RECORDS FOR THE TASK below:

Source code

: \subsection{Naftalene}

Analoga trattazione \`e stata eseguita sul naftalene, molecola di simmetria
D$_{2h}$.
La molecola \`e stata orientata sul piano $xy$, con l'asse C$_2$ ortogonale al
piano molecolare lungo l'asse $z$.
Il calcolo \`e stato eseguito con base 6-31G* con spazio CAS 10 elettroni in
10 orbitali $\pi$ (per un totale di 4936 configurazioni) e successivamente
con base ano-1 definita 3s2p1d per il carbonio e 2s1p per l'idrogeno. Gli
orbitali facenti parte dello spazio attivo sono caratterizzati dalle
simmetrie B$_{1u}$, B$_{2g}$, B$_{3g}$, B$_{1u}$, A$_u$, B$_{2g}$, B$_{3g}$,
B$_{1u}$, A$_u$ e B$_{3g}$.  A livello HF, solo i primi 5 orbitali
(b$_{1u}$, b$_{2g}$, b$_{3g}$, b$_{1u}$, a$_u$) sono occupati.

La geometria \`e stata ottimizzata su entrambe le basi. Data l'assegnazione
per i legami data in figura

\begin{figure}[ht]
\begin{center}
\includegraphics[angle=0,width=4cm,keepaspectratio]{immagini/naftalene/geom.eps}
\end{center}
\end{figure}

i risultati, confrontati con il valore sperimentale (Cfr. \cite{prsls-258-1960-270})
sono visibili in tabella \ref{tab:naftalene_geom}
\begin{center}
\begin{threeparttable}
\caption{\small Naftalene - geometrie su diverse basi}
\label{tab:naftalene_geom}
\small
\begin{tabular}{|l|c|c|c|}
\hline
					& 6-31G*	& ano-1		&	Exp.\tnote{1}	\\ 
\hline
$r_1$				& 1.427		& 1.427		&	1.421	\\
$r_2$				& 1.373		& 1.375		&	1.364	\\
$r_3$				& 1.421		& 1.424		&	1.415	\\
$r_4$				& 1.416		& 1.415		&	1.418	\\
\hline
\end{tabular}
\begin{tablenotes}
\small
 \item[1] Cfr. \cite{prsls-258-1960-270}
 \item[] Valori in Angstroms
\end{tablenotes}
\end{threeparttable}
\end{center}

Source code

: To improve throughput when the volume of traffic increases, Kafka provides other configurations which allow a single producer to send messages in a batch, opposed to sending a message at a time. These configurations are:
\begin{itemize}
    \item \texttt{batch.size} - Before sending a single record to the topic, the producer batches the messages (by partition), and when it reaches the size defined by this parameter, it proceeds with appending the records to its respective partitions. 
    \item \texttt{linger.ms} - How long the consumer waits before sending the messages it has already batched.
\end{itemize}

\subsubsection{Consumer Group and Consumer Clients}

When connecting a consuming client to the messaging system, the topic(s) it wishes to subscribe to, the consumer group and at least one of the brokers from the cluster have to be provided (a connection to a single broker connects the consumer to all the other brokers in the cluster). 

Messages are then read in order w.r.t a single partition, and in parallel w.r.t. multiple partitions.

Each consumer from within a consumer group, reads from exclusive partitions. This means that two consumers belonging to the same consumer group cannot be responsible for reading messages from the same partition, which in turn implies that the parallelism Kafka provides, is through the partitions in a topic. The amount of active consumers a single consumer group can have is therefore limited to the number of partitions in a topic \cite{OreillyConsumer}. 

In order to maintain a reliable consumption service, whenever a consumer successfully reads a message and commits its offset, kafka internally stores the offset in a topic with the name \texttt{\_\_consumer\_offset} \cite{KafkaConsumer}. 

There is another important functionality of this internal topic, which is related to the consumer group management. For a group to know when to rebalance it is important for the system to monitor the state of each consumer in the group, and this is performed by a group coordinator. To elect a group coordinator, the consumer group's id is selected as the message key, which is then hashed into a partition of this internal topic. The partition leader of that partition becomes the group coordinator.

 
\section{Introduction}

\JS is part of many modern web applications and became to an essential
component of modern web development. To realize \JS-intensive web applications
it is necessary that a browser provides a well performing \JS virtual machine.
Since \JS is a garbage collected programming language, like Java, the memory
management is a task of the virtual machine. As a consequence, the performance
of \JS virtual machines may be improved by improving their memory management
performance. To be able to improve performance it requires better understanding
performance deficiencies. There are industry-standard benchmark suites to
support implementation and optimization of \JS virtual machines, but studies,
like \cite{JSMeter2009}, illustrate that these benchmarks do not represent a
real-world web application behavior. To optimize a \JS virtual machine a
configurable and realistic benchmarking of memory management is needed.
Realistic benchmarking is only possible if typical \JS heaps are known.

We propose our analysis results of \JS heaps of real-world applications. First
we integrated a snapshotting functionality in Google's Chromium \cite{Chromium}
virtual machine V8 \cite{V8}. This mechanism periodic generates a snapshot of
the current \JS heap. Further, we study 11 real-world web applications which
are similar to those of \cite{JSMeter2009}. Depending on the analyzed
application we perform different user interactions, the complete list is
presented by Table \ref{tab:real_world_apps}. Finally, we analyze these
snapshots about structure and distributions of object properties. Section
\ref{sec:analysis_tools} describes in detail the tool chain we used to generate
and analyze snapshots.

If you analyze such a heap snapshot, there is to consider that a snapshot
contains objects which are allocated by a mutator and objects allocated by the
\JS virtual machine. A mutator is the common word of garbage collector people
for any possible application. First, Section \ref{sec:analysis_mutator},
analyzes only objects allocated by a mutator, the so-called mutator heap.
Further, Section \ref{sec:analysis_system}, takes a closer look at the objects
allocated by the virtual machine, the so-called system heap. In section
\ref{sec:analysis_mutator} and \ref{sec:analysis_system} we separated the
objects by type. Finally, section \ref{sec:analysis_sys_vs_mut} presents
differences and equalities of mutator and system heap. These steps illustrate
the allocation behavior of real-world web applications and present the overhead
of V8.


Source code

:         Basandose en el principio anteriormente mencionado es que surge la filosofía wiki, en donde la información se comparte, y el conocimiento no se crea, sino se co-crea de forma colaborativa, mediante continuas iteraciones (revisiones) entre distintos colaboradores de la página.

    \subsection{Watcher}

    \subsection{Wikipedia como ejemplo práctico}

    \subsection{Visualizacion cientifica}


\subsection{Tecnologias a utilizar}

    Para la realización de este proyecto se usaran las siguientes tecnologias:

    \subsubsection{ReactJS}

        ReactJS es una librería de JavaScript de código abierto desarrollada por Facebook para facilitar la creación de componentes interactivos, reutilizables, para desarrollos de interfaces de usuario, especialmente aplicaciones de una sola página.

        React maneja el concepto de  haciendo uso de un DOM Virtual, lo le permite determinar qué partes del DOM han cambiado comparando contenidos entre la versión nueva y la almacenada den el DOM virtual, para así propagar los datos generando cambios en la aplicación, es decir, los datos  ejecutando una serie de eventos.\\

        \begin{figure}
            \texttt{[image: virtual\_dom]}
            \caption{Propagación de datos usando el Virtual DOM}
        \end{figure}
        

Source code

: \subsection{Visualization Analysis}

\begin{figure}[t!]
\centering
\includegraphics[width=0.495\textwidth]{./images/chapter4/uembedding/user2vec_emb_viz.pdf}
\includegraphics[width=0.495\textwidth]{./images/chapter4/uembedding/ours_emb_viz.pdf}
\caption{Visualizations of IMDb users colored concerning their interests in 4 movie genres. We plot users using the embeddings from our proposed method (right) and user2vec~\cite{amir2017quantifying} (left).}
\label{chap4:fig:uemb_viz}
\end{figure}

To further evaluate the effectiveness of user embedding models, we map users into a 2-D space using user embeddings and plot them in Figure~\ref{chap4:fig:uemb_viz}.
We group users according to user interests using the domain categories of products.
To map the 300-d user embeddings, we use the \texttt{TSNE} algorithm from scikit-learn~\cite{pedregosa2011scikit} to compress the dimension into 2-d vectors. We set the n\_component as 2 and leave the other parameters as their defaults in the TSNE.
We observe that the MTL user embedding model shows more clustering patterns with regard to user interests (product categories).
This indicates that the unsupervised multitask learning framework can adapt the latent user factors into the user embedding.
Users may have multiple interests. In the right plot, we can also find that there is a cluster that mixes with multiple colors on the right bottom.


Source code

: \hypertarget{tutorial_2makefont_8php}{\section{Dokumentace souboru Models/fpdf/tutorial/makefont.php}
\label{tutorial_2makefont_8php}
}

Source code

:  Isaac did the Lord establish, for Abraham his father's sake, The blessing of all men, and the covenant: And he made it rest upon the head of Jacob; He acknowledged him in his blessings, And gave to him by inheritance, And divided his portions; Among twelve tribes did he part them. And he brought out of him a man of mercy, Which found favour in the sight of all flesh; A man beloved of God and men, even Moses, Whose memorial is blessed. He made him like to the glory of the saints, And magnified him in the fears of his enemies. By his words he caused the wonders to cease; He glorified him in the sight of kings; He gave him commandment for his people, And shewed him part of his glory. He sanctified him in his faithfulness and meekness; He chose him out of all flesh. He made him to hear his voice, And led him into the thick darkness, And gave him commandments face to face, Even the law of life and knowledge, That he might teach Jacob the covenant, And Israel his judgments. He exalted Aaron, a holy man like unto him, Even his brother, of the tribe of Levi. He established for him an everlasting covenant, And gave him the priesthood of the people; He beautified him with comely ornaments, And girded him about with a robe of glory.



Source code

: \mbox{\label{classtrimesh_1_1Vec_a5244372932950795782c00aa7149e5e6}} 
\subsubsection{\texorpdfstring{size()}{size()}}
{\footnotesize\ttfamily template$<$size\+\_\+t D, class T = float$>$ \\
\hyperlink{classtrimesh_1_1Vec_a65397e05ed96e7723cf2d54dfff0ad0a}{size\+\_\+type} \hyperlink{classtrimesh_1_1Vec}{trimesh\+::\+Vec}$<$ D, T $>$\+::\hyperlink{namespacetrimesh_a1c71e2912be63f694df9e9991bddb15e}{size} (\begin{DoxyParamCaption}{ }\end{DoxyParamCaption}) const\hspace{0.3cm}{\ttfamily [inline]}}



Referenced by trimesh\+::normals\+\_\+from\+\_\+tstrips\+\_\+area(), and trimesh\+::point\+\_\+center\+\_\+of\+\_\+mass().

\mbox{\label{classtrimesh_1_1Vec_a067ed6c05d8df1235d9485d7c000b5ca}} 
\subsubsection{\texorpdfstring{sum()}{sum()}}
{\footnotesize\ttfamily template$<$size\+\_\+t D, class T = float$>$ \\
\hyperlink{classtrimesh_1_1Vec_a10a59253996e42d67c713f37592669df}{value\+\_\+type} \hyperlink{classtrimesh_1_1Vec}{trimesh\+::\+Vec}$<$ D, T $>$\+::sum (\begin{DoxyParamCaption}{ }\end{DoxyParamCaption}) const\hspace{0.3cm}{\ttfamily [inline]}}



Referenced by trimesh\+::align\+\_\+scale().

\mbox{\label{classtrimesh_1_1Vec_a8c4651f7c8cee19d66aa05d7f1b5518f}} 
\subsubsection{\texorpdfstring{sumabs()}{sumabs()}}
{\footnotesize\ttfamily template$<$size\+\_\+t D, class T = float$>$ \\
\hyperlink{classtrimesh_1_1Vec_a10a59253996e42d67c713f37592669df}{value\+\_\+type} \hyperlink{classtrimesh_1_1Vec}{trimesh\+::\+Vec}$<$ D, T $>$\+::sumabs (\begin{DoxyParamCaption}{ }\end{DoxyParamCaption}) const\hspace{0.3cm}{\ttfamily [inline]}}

End of RECORDS FOR THE TASK.

#### WORK TASK:
In the entries above, find each line with the word "mbox" and return it.

#### WRITTEN RESPONSE:
: \mbox{\label{classtrimesh_1_1Vec_a5244372932950795782c00aa7149e5e6}} 
\mbox{\label{classtrimesh_1_1Vec_a067ed6c05d8df1235d9485d7c000b5ca}} 
\mbox{\label{classtrimesh_1_1Vec_a8c4651f7c8cee19d66aa05d7f1b5518f}} 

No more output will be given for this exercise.